Perceuses de forte puissance : Guide pour comprendre le fonctionnement

materiel

La perceuse à forte puissance (entre 800 et 1000W) est concurrencée par le perforateur pour le béton vibré, sa percussion la rend compétitive pour la plupart des autres types de maçonnerie. Quant au bois ou au métal, elle reste incontournable pour les perçages importants et les utilisations fréquentes. Ceci, grâce à la présence quasi-généralisée de deux vitesses mécaniques, qui offrent des plages deux fois plus étendues et mieux étagées.
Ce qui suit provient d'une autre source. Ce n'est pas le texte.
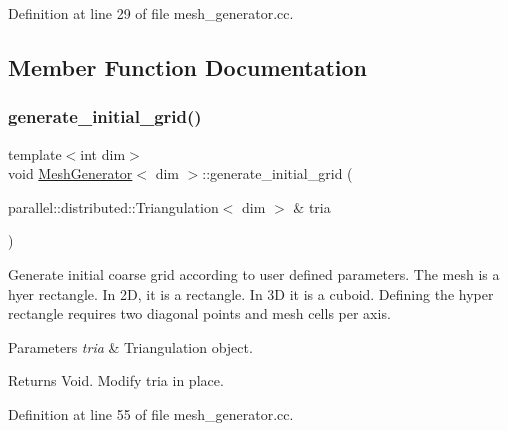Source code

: Definition at line 29 of file mesh\+\_\+generator.\+cc.



\subsection{Member Function Documentation}
\mbox{\label{class_mesh_generator_a57b433e53fa1b80670a76a1e0c898963}} 
\subsubsection{\texorpdfstring{generate\+\_\+initial\+\_\+grid()}{generate\_initial\_grid()}}
{\footnotesize\ttfamily template$<$int dim$>$ \\
void \hyperlink{class_mesh_generator}{Mesh\+Generator}$<$ dim $>$\+::generate\+\_\+initial\+\_\+grid (\begin{DoxyParamCaption}\item[{parallel\+::distributed\+::\+Triangulation$<$ dim $>$ \&}]{tria }\end{DoxyParamCaption})\hspace{0.3cm}{\ttfamily [private]}}

Generate initial coarse grid according to user defined parameters. The mesh is a hyer rectangle. In 2D, it is a rectangle. In 3D it is a cuboid. Defining the hyper rectangle requires two diagonal points and mesh cells per axis.


\begin{DoxyParams}{Parameters}
{\em tria} & Triangulation object. \\
\hline
\end{DoxyParams}
\begin{DoxyReturn}{Returns}
Void. Modify tria in place. 
\end{DoxyReturn}


Definition at line 55 of file mesh\+\_\+generator.\+cc.

\mbox{\label{class_mesh_generator_a9b3414fd31d1d06b0cc4a0c345bc6542}} 
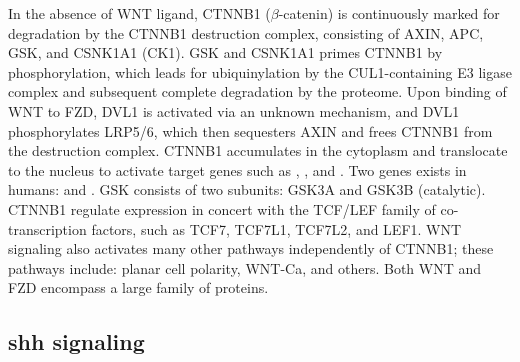 		In the absence of WNT ligand, CTNNB1 ($\beta$-catenin) is continuously marked for degradation by the CTNNB1 destruction complex, consisting of AXIN, APC, GSK, and CSNK1A1 (CK1). GSK and CSNK1A1 primes CTNNB1 by phosphorylation, which leads for ubiquinylation by the CUL1-containing E3 ligase complex and subsequent complete degradation by the proteome. Upon binding of WNT to FZD, DVL1 is activated via an unknown mechanism, and DVL1 phosphorylates LRP5/6, which then sequesters AXIN and frees CTNNB1 from the destruction complex. CTNNB1 accumulates in the cytoplasm and translocate to the nucleus to activate target genes such as , , and . Two  genes exists in humans:  and . GSK consists of two subunits: GSK3A and GSK3B (catalytic). CTNNB1 regulate expression in concert with the TCF/LEF family of co-transcription factors, such as TCF7, TCF7L1, TCF7L2, and LEF1. WNT signaling also activates many other pathways independently of CTNNB1; these pathways include: planar cell polarity, WNT-Ca, and others. Both WNT and FZD encompass a large family of proteins.


\subsection{\gls{shh} signaling}

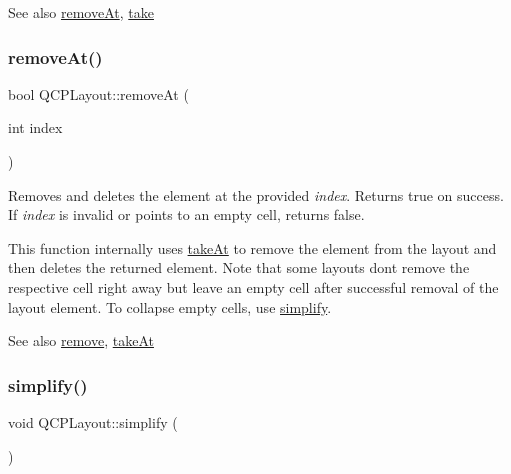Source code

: \begin{DoxySeeAlso}{See also}
\hyperlink{classQCPLayout_a2403f684fee3ce47132faaeed00bb066}{remove\+At}, \hyperlink{classQCPLayout_ada26cd17e56472b0b4d7fbbc96873e4c}{take} 
\end{DoxySeeAlso}
\mbox{\label{classQCPLayout_a2403f684fee3ce47132faaeed00bb066}} 
\subsubsection{\texorpdfstring{remove\+At()}{removeAt()}}
{\footnotesize\ttfamily bool Q\+C\+P\+Layout\+::remove\+At (\begin{DoxyParamCaption}\item[{int}]{index }\end{DoxyParamCaption})}

Removes and deletes the element at the provided {\itshape index}. Returns true on success. If {\itshape index} is invalid or points to an empty cell, returns false.

This function internally uses \hyperlink{classQCPLayout_a5a79621fa0a6eabb8b520cfc04fb601a}{take\+At} to remove the element from the layout and then deletes the returned element. Note that some layouts don\textquotesingle{}t remove the respective cell right away but leave an empty cell after successful removal of the layout element. To collapse empty cells, use \hyperlink{classQCPLayout_a41e6ac049143866e8f8b4964efab01b2}{simplify}.

\begin{DoxySeeAlso}{See also}
\hyperlink{classQCPLayout_a6c58f537d8086f352576ab7c5b15d0bc}{remove}, \hyperlink{classQCPLayout_a5a79621fa0a6eabb8b520cfc04fb601a}{take\+At} 
\end{DoxySeeAlso}
\mbox{\label{classQCPLayout_a41e6ac049143866e8f8b4964efab01b2}} 
\subsubsection{\texorpdfstring{simplify()}{simplify()}}
{\footnotesize\ttfamily void Q\+C\+P\+Layout\+::simplify (\begin{DoxyParamCaption}{ }\end{DoxyParamCaption})\hspace{0.3cm}{\ttfamily [virtual]}}

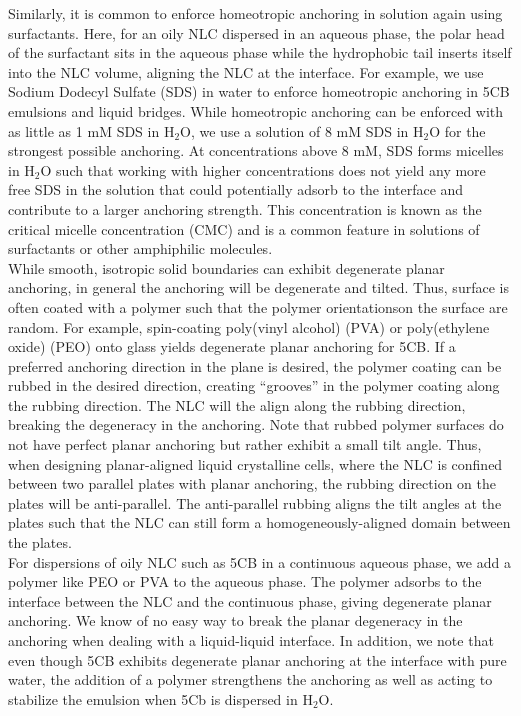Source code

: Similarly, it is common to enforce homeotropic anchoring in solution again using surfactants.
Here, for an oily NLC dispersed in an aqueous phase, the polar head of the surfactant sits in the aqueous phase while the hydrophobic tail inserts itself into the NLC volume, aligning the NLC at the interface.
For example, we use Sodium Dodecyl Sulfate (SDS) in water to enforce homeotropic anchoring in 5CB emulsions and liquid bridges.
While homeotropic anchoring can be enforced with as little as 1 mM SDS in H$_2$O, we use a solution of 8 mM SDS in H$_2$O for the strongest possible anchoring.
At concentrations above 8 mM, SDS forms micelles in H$_2$O such that working with higher concentrations does not yield any more free SDS in the solution that could potentially adsorb to the interface and contribute to a larger anchoring strength.
This concentration is known as the critical micelle concentration (CMC) and is a common feature in solutions of surfactants or other amphiphilic molecules. \\

While smooth, isotropic solid boundaries can exhibit degenerate planar anchoring, in general the anchoring will be degenerate and tilted.
Thus, surface is often coated with a polymer such that the polymer orientationson the surface are random.
For example, spin-coating poly(vinyl alcohol) (PVA) or poly(ethylene oxide) (PEO) onto glass yields degenerate planar anchoring for 5CB.
If a preferred anchoring direction in the plane is desired, the polymer coating can be rubbed in the desired direction, creating ``grooves'' in the polymer coating along the rubbing direction.
The NLC will the align along the rubbing direction, breaking the degeneracy in the anchoring.
Note that rubbed polymer surfaces do not have perfect planar anchoring but rather exhibit a small tilt angle.
Thus, when designing planar-aligned liquid crystalline cells, where the NLC is confined between two parallel plates with planar anchoring, the rubbing direction on the plates will be anti-parallel.
The anti-parallel rubbing aligns the tilt angles at the plates such that the NLC can still form a homogeneously-aligned domain between the plates. \\

For dispersions of oily NLC such as 5CB in a continuous aqueous phase, we add a polymer like PEO or PVA to the aqueous phase.
The polymer adsorbs to the interface between the NLC and the continuous phase, giving degenerate planar anchoring.
We know of no easy way to break the planar degeneracy in the anchoring when dealing with a liquid-liquid interface.
In addition, we note that even though 5CB exhibits degenerate planar anchoring at the interface with pure water, the addition of a polymer strengthens the anchoring as well as acting to stabilize the emulsion when 5Cb is dispersed in H$_2$O. \\




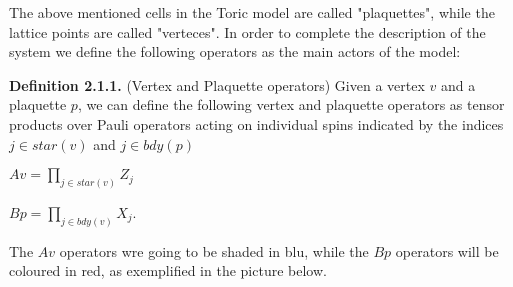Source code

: \documentclass[12pt]{report}
\begin{document}
	
	\begin{minipage}{1\textwidth}
		
		The above mentioned cells in the Toric model are called "plaquettes", while the lattice points are called "verteces".
		In order to complete the description of the system we define the following operators as the main actors of the model:\newline
		
		\textbf{Definition 2.1.1.} (Vertex and Plaquette operators) Given a vertex $v$ and a plaquette $p$, we can define the following vertex and plaquette operators as tensor products over Pauli operators acting on individual spins indicated by the indices $j \in star(v)$ and $j \in bdy(p)$  \newline 
		
		\begin{center}
			$ Av = \prod_{j \in star(v)} Z_j $ \newline
			
			$ Bp = \prod_{j \in bdy(v)} X_j $.\newline
		\end{center}
		
		The $Av$ operators wre going to be shaded in blu, while the $Bp$ operators will be coloured in red, as exemplified in the picture below. \newline
		
		\begin{center}
\end{center}
\end{minipage}
\end{document}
Mais aussi grâce à “l’intelligence” de l’électronique interne qui gère en continu l’effort de perçage.

Vitesse et électronique

Outil indispensable du bricoleur, toutes les perceuses possèdent deux vitesses mécaniques couplées à un variateur électronique : les plages sont ainsi doublées. La variation électronique accommode la vitesse à chaque opération de perçage et la maintient à un niveau constant.

Le réglage de la vitesse

Une molette crantée placée au centre de la gâchette sélectionne la vitesse maximale. La gâchette agit ensuite comme un accélérateur : plus on appuie, plus la vitesse augmente pour se stabiliser sur celle choisie. Cela favorise les démarrages sans à-coups, le pointage d’un trou sans “riper”, le contrôle de la rapidité de pénétration ou les vissages en douceur.

Pour rendre le démarrage encore plus progressif, il est directement piloté par l’électronique sur les nouveaux modèles. Tout est pensé pour rendre le bricolage, simple et pratique.
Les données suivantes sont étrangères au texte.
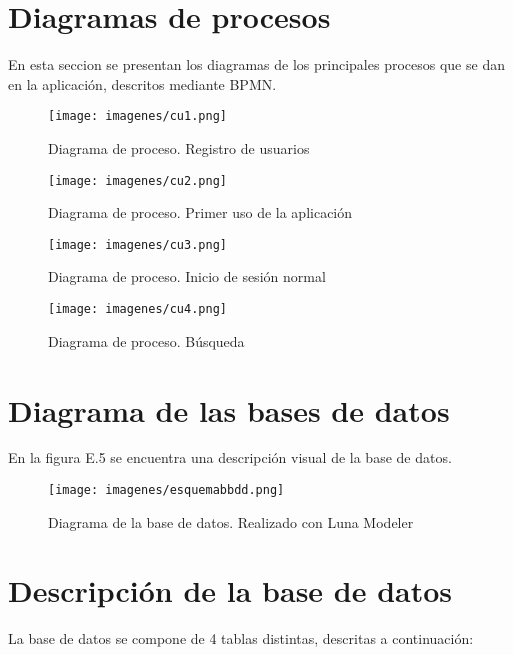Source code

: \documentclass[a4paper,12pt,twoside]{memoir}
\begin{document}
\section{Diagramas de procesos}
En esta seccion se presentan los diagramas de los principales procesos que se dan en la aplicación, descritos mediante BPMN.
\begin{figure}
    \centering
    \texttt{[image: imagenes/cu1.png]}
    \caption{Diagrama de proceso. Registro de usuarios}
    \label{fig:enter-label}
\end{figure}
\begin{figure}
    \centering
    \texttt{[image: imagenes/cu2.png]}
    \caption{Diagrama de proceso. Primer uso de la aplicación}
    \label{fig:enter-label}
\end{figure}
\begin{figure}
    \centering
    \texttt{[image: imagenes/cu3.png]}
    \caption{Diagrama de proceso. Inicio de sesión normal}
    \label{fig:enter-label}
\end{figure}
\begin{figure}
    \centering
    \texttt{[image: imagenes/cu4.png]}
    \caption{Diagrama de proceso. Búsqueda}
    \label{fig:enter-label}
\end{figure}

\section{Diagrama de las bases de datos}
En la figura E.5 se encuentra una descripción visual de la base de datos.
 \begin{figure}
    \centering
    \texttt{[image: imagenes/esquemabbdd.png]}
    \caption{Diagrama de la base de datos. Realizado con Luna Modeler}
    \label{fig:enter-label}
\end{figure}

\section{Descripción de la base de datos}
La base de datos se compone de 4 tablas distintas, descritas a continuación:
\end{document}
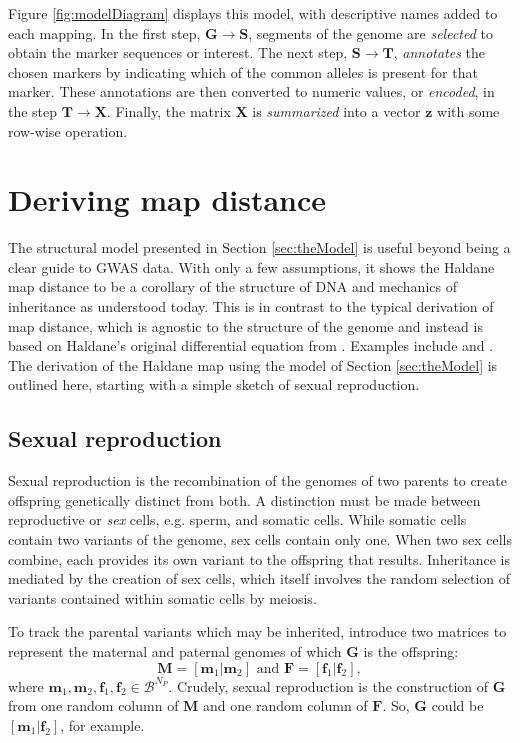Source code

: \documentclass[12pt]{article}
\newcommand{\ve}[1]{\mathbf{#1}}           %
\newcommand{\m}[1]{\mathbf{#1}}               %
\begin{document}
Figure \ref{fig:modelDiagram} displays this model, with descriptive names added to each mapping. In the first step, $\m{G} \rightarrow \m{S}$, segments of the genome are \textit{selected} to obtain the marker sequences or interest. The next step, $\m{S} \rightarrow \m{T}$, \textit{annotates} the chosen markers by indicating which of the common alleles is present for that marker. These annotations are then converted to numeric values, or \textit{encoded}, in the step $\m{T} \rightarrow \m{X}$. Finally, the matrix $\m{X}$ is \textit{summarized} into a vector $\ve{z}$ with some row-wise operation.

\section{Deriving map distance} \label{sec:derivingDists}

The structural model presented in Section \ref{sec:theModel} is useful beyond being a clear guide to GWAS data. With only a few assumptions, it shows the Haldane map distance to be a corollary of the structure of DNA and mechanics of inheritance as understood today. This is in contrast to the typical derivation of map distance, which is agnostic to the structure of the genome and instead is based on Haldane's original differential equation from \cite{haldane1919}. Examples include \cite{kosambi1943estimation} and \cite{xu2013principles}. The derivation of the Haldane map using the model of Section \ref{sec:theModel} is outlined here, starting with a simple sketch of sexual reproduction.

\subsection{Sexual reproduction} \label{subsec:crossingover}

Sexual reproduction is the recombination of the genomes of two parents to create offspring genetically distinct from both. A distinction must be made between reproductive or \emph{sex} cells, e.g. sperm, and somatic cells. While somatic cells contain two variants of the genome, sex cells contain only one. When two sex cells combine, each provides its own variant to the offspring that results. Inheritance is mediated by the creation of sex cells, which itself involves the random selection of variants contained within somatic cells by meiosis.

To track the parental variants which may be inherited, introduce two matrices to represent the maternal and paternal genomes of which $\m{G}$ is the offspring:
$$\m{M} = [\ve{m}_1| \ve{m}_2] \text{ and } \m{F} = [\ve{f}_1| \ve{f}_2],$$
where $\ve{m}_1, \ve{m}_2, \ve{f}_1, \ve{f}_2 \in \mathcal{B}^{N_P}$. Crudely, sexual reproduction is the construction of $\m{G}$ from one random column of $\m{M}$ and one random column of $\m{F}$. So, $\m{G}$ could be $[\ve{m}_1 | \ve{f}_2]$, for example.
\end{document}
Certaines ont une molette située au-dessus du carter ; d’autres sur le pontet protégeant la gâchette. Enfin certaines en sont dépourvue, le choix de la vitesse s’opère par un dosage plus savant de la pression sur la gâchette.
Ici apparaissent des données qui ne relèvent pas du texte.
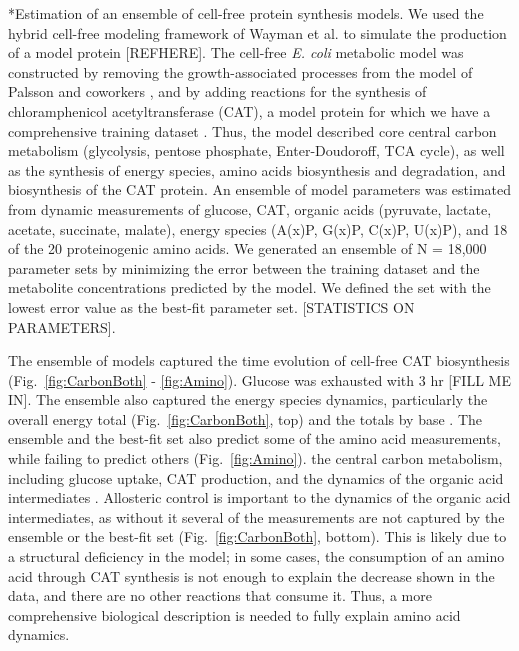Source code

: \documentclass[12pt]{article}
\makeatletter
\renewcommand\subsection{\@startsection
	{subsection}{2}{0mm}
	{-0.05in}
	{-0.5\baselineskip}
	{\normalfont\normalsize\bfseries}}
\makeatother
\begin{document}
\subsection*{Estimation of an ensemble of cell-free protein synthesis models.}
We used the hybrid cell-free modeling framework of Wayman et al. to simulate the production of a model protein [REFHERE].
The cell-free \textit{E. coli} metabolic model was constructed by removing the growth-associated processes from the model of Palsson and coworkers \cite{2000_edwards_palsson_PNAS}, and by adding reactions for the synthesis of chloramphenicol acetyltransferase (CAT), a model protein for which we have a comprehensive training dataset \cite{2005_calhoun_BiotechnologyProgress}.
Thus, the model described core central carbon metabolism (glycolysis, pentose phosphate, Enter-Doudoroff, TCA cycle),
as well as the synthesis of energy species, amino acids biosynthesis and degradation, and biosynthesis of the CAT protein.
An ensemble of model parameters was estimated from dynamic measurements of glucose, CAT, organic acids (pyruvate, lactate, acetate, succinate, malate), energy species (A(x)P, G(x)P, C(x)P, U(x)P), and 18 of the 20 proteinogenic amino acids. We generated an ensemble of N = 18,000 parameter sets by minimizing the error between the training dataset and the metabolite concentrations predicted by the model. We defined the set with the lowest error value as the best-fit parameter set. [STATISTICS ON PARAMETERS].

The ensemble of models captured the time evolution of cell-free CAT biosynthesis (Fig.~\ref{fig:CarbonBoth} - \ref{fig:Amino}).
Glucose was exhausted with 3 hr [FILL ME IN].
The ensemble also captured the energy species dynamics, particularly the overall energy total (Fig.~\ref{fig:CarbonBoth}, top) and the totals by base .
The ensemble and the best-fit set also predict some of the amino acid measurements, while failing to predict others (Fig.~\ref{fig:Amino}).
the central carbon metabolism, including glucose uptake, CAT production, and the dynamics of the organic acid intermediates .
Allosteric control is important to the dynamics of the organic acid intermediates, as without it several of the measurements are not captured by the ensemble or the best-fit set (Fig.~\ref{fig:CarbonBoth}, bottom).
This is likely due to a structural deficiency in the model; in some cases, the consumption of an amino acid through CAT synthesis is not enough to explain the decrease shown in the data, and there are no other reactions that consume it. Thus, a more comprehensive biological description is needed to fully explain amino acid dynamics.
\end{document}

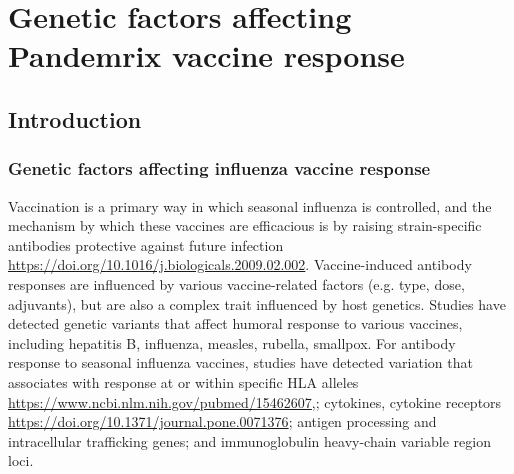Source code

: %
%

\chapter{Genetic factors affecting Pandemrix vaccine response}
\label{chap:hird_reQTL}

\section{Introduction}

\subsection{Genetic factors affecting influenza vaccine response}

Vaccination is a primary way in which seasonal influenza is controlled,
and the mechanism by which these vaccines are efficacious is by raising strain-specific antibodies protective against future infection \url{https://doi.org/10.1016/j.biologicals.2009.02.002}.
Vaccine-induced antibody responses are influenced by various vaccine-related factors (e.g. type, dose, adjuvants), but are also a complex trait influenced by host genetics\autocite{linnik2016ImpactHostGenetic, mentzer2015SearchingHumanGenetic}.
Studies have detected genetic variants that affect humoral response to various vaccines, including hepatitis B, influenza, measles, rubella, smallpox\autocite{linnik2016ImpactHostGenetic,dhakal2019HostFactorsImpact}.
For antibody response to seasonal influenza vaccines, studies have detected variation that associates with response at or within
specific \gls{HLA} alleles \url{https://www.ncbi.nlm.nih.gov/pubmed/15462607},\autocite{poland2008ImmunogeneticsSeasonalInfluenza};
cytokines, cytokine receptors\autocite{poland2008ImmunogeneticsSeasonalInfluenza} \url{https://doi.org/10.1371/journal.pone.0071376};
antigen processing and intracellular trafficking genes\autocite{franco2013IntegrativeGenomicAnalysis}; 
and immunoglobulin heavy-chain variable region loci.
Sur toutes les machines, le blocage en marche continue s’effectue en verrouillant la gâchette avec un bouton-poussoir intégré dans la poignée : il suffit d’une simple impulsion sur la gâchette pour la libérer.

Le réglage du couple

En vissage-dévissage, le réglage du couple de serrage débraye automatiquement la rotation du mandrin au-delà d’une certaine résistance à l’avancée de la vis. Il limite l’enfoncement de cette dernière, selon sa taille et la nature du matériau, pour que sa tête affleure bien. Sur les autres modèles, il faut jouer de la gâchette, ce qui est évidemment moins commode.

Générateur d’impulsions intégré, certains systèmes créent un mouvement de rotation saccadée qui rend inutile le pointage du métal avant de percer. Il permet aussi de dévisser les vis récalcitrantes ou à tête endommagée, de percer des carreaux de faïence sans les éclater…

L’inversion de rotation

Primordiale pour les travaux de dévissage, cette fonction l’est aussi pour débloquer un foret, effectuer des travaux de polissage ou de tout autre nature.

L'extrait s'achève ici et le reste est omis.